Quel genre de type coupe les oreilles de ses enfants?

Parcourir le monde permet bien des découvertes. Quoi de mieux que d’observer les us et coutumes d’autrui, pour mieux comprendre les siennes.

Extraits d’un carnet de voyage un brin particulier

Cela commence à l’autre bout du globe, dans un restaurant australien. Une famille termine son repas, les enfants dessinent calmement et les parents prennent un dernier café. Seulement, la serveuse en a renversé quelques gouttes. Monsieur devient alors comme fou. Elle n’a pas même le temps de s’excuser qu’il l’a déjà saisie à la gorge et plaquée contre la table. «T’as renversé mon café, grosse vache!». Il lui déverse le café brûlant sur le visage et lui envoie une violente gifle. Dans la salle, toutes et tous se figent, glacés par la scène, alors que Monsieur se réinstalle tranquillement à sa place.

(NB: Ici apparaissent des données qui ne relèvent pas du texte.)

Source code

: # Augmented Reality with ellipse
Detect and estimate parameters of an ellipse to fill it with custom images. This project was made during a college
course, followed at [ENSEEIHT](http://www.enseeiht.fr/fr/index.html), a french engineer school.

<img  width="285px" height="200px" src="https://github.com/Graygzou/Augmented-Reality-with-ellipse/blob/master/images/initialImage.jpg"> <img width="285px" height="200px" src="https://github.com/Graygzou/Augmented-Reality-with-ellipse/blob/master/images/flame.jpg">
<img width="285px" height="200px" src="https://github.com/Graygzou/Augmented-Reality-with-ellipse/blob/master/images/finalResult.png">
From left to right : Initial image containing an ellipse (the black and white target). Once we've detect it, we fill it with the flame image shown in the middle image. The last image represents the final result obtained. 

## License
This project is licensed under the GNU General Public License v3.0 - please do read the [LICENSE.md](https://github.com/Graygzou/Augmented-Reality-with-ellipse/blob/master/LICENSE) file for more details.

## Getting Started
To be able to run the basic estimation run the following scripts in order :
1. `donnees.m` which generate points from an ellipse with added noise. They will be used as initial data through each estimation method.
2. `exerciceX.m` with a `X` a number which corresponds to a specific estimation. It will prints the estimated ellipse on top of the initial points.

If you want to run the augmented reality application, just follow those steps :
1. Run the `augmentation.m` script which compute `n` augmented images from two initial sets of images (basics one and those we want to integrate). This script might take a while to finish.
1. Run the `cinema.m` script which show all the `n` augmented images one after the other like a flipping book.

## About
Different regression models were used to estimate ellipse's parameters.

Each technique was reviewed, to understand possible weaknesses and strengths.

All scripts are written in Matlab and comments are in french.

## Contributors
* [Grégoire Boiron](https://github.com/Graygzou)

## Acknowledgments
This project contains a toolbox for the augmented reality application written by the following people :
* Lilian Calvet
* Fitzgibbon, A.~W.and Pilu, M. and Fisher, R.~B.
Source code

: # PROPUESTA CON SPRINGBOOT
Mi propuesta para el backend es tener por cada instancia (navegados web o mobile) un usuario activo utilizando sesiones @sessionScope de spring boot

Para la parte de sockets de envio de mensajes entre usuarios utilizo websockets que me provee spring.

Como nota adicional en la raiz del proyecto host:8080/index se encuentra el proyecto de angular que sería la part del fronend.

Plus près de nous, en France voisine, lors d’une balade en forêt, une femme apparaît soudain. Elle semble traquée. Affolée, elle court en regardant régulièrement derrière elle. Soudain elle écarte une lampe pour assurer sa course. Plus loin, la voilà qui butte contre une chaise. Finalement c’est un mur qui arrête sa course. Le mur de sa cuisine. Elle se retourne terrorisée et fait face à son agresseur.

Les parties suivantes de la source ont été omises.